So I recently came across a wonderful love story.
A love story that needed just 3 minutes 37 seconds to convey all the emotions, history and experiences of two people’s lives together.
I should point out this love story wasn’t the contrived bollocks you read in Mills & Boon books nor the rose tinted bollocks you get from Hollywood – but a real, live, wonderful love story … full of happiness, pain, ups and downs.
In just 3 minutes, 37 seconds.
Before I get to it, I need to give you a bit of a background.
Two artists, Marina Abramovic and Ulay fell in love in the 1970s.
It was an intense relationship – where they spent all their time together, living in a van and performing their art wherever they found themselves.
However in the mid-80’s, they felt their relationship was coming to an end.
Rather than break up in an explosion of accusation and aggression .. they decided to end their relationship in flamboyant and dramatic style.
Each person went to the opposite end of the Great Wall of China – Ulay from the Gobi Desert, Marina from the Yellow Sea – and then walked towards eachother, all 2500km of it.
Eventually they met in the middle, where they gave eachother one last hug and then walked away … knowing they would never see each other again.
Told you it was dramatic.
Anyway, in 2010, Marina exhibited her ‘The Artist Is Present’ work at MOMA in NYC.

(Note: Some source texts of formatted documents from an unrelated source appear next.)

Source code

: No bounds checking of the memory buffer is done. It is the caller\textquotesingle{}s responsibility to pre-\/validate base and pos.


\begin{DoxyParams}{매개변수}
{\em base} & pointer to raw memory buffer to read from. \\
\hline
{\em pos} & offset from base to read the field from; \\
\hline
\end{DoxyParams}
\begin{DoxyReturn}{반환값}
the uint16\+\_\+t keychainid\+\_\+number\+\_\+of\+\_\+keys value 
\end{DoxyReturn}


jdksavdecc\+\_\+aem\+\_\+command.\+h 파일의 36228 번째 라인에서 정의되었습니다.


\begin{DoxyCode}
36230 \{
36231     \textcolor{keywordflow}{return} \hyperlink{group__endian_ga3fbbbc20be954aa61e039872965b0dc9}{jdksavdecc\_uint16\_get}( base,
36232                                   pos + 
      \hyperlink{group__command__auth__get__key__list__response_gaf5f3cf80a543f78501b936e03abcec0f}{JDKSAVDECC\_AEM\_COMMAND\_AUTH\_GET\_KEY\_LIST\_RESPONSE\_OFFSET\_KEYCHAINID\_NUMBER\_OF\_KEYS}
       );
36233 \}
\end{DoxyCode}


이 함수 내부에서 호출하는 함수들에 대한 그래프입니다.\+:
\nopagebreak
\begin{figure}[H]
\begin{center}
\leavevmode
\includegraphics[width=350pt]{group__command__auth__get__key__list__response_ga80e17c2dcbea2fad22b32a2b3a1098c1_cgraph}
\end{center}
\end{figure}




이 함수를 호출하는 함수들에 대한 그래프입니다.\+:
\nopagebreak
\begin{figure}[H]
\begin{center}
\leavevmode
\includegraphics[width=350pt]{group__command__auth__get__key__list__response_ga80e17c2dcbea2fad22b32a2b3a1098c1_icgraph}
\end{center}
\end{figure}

This consisted of her sharing a minutes silence with any stranger who sat in front of her.
Without her knowledge, Ulay arrived and this is what happened.
Isn’t that beautiful?
So much is said without being said.
OK, I know I’m ridiculously sentimental … but I just love that after almost 22 years, there was still an incredible amount of love and warmth between the two, maybe more than either of them ever imagined there would be or could be.
Of course I don’t mean it in the ‘in love’ sense, but in the ‘love and care’ sense.
Maybe this has something to do with the fact my dream has always been that the month before I die, I get to meet every person who has ever had a positive – and significant – impact on my life so I can say ‘thank you’ to them and ask how their life has been … or maybe it’s because I once experienced a semi-similar situation to the one Marina and Ulay went through.
When I was very young, I was in love with a girl called Helen.
We were at school together and though everyone knew I liked her and she liked me – nothing ever happened other than furtive glances, smiles and the odd bit of good-natured teasing.
Anyway, about 15 years later – when I was living in Sydney – I discovered she was there on her honeymoon.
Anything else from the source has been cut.